My eye was caught yesterday by a quote in Rachel Sylvester's column yesterday in The Times. She quoted the opposition Conservative Party's defence spokesman, Dr Liam Fox, making the case for staying the course in Afghanistan. “Imagine if Churchill had said — ‘things aren’t going well in the opinion polls’,” he said. “If we are forced out that would be a shot in the arm to jihadists everywhere.”
But a vivid imagination is not necessary. Here is Churchill arguing the need to withdraw from Iraq, in a letter to the prime minister, Lloyd George, in August 1920.
There is “something very sinister to my mind in this Mesopotamian entanglement” he wrote to Lloyd George. “It seems to me so gratuitous that after all the struggles of war, just when we want to get together our slender military resources and re-establish our finances and have a little in hand in case of danger here or there, we should be compelled to go on pouring armies and treasure into these thankless deserts.”

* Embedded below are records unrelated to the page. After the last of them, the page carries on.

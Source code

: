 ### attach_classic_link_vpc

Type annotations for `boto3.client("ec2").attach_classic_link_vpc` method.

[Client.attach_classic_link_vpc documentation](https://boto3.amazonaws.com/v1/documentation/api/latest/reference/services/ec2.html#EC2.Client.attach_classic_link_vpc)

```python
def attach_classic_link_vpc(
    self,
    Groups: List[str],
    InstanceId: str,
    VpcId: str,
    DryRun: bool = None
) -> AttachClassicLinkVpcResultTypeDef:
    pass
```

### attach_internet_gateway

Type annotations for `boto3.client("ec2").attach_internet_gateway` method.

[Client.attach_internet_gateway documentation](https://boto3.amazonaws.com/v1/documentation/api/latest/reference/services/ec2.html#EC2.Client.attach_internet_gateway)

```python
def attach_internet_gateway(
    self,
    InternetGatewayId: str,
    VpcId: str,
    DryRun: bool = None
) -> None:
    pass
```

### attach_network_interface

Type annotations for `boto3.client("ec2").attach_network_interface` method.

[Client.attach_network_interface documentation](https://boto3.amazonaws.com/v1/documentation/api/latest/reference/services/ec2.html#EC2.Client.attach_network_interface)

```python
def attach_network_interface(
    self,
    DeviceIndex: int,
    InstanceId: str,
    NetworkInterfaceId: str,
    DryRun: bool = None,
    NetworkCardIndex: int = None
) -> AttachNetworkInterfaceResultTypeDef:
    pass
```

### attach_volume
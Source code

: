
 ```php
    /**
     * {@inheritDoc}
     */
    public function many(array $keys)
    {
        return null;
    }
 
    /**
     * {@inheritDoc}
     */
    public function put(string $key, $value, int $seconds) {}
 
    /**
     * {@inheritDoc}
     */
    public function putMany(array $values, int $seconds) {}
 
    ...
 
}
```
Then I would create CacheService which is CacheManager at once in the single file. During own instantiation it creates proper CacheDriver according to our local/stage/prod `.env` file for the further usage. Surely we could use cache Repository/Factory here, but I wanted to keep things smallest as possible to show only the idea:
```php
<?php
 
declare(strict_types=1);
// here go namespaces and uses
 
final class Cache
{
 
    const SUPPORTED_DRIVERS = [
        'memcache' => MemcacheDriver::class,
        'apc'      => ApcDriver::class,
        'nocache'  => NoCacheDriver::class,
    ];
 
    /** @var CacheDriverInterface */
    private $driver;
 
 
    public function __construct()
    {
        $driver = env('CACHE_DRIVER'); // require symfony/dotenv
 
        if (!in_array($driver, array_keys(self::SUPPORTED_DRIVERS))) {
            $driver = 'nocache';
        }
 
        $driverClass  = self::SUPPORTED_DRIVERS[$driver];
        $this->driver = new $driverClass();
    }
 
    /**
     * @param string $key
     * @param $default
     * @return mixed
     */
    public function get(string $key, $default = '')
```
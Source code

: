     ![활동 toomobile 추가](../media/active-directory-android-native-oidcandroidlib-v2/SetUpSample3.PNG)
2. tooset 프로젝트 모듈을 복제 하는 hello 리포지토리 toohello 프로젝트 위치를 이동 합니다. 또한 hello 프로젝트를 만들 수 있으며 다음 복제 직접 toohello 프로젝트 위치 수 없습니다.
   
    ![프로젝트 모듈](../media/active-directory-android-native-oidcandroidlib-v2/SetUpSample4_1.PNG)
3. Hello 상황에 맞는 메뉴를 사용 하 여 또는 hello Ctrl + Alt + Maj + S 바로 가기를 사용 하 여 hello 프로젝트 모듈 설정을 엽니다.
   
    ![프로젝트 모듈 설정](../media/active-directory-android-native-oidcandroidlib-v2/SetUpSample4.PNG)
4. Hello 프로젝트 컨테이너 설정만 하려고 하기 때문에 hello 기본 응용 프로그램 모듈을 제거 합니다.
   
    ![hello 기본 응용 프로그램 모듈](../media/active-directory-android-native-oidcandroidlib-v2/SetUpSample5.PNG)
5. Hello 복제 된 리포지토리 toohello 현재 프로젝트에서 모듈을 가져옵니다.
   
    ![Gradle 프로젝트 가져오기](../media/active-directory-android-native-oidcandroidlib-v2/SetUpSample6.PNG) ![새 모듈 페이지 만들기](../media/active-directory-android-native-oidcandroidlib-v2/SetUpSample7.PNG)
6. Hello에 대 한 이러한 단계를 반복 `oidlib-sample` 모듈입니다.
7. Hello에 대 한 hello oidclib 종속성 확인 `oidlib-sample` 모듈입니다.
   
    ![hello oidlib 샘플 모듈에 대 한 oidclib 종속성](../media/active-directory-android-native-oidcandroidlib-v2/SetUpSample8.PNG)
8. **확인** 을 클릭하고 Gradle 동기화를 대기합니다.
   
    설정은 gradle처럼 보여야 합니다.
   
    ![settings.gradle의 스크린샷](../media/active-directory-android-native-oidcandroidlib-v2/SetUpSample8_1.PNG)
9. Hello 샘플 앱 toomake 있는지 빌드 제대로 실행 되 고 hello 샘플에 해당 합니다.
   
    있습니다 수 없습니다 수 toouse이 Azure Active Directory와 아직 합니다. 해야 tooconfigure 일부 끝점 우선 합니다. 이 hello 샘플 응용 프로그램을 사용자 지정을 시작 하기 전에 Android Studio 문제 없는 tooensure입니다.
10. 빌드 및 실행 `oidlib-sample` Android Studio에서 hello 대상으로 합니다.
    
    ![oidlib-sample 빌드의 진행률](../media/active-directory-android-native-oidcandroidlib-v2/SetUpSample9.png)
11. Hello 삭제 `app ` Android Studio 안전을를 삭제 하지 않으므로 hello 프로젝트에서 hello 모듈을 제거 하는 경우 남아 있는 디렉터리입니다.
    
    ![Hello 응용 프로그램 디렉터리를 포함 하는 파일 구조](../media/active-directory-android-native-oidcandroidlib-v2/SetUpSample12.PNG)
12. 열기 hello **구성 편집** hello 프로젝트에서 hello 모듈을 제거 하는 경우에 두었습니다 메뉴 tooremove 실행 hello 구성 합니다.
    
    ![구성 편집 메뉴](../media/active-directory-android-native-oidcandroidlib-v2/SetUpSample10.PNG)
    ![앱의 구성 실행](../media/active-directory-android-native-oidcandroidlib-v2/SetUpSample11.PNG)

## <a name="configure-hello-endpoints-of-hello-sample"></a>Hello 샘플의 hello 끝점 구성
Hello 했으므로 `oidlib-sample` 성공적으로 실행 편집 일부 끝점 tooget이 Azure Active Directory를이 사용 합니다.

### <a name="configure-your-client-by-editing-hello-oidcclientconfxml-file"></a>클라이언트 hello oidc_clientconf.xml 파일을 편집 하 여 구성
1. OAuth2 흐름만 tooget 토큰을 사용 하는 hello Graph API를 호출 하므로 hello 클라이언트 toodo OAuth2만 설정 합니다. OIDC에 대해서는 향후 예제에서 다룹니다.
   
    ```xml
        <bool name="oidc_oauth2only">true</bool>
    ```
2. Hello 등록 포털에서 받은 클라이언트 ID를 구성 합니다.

“We have not got a single friend in the press on the subject, and there is no point of which they make more effective use to injure the Government. Week after week and month after month for a long time we shall have a continuance of this miserable, wasteful, sporadic warfare…”
Churchill was overruled. But the idea that he, like any other elected politician, did not pay close attention to public opinion, is risible.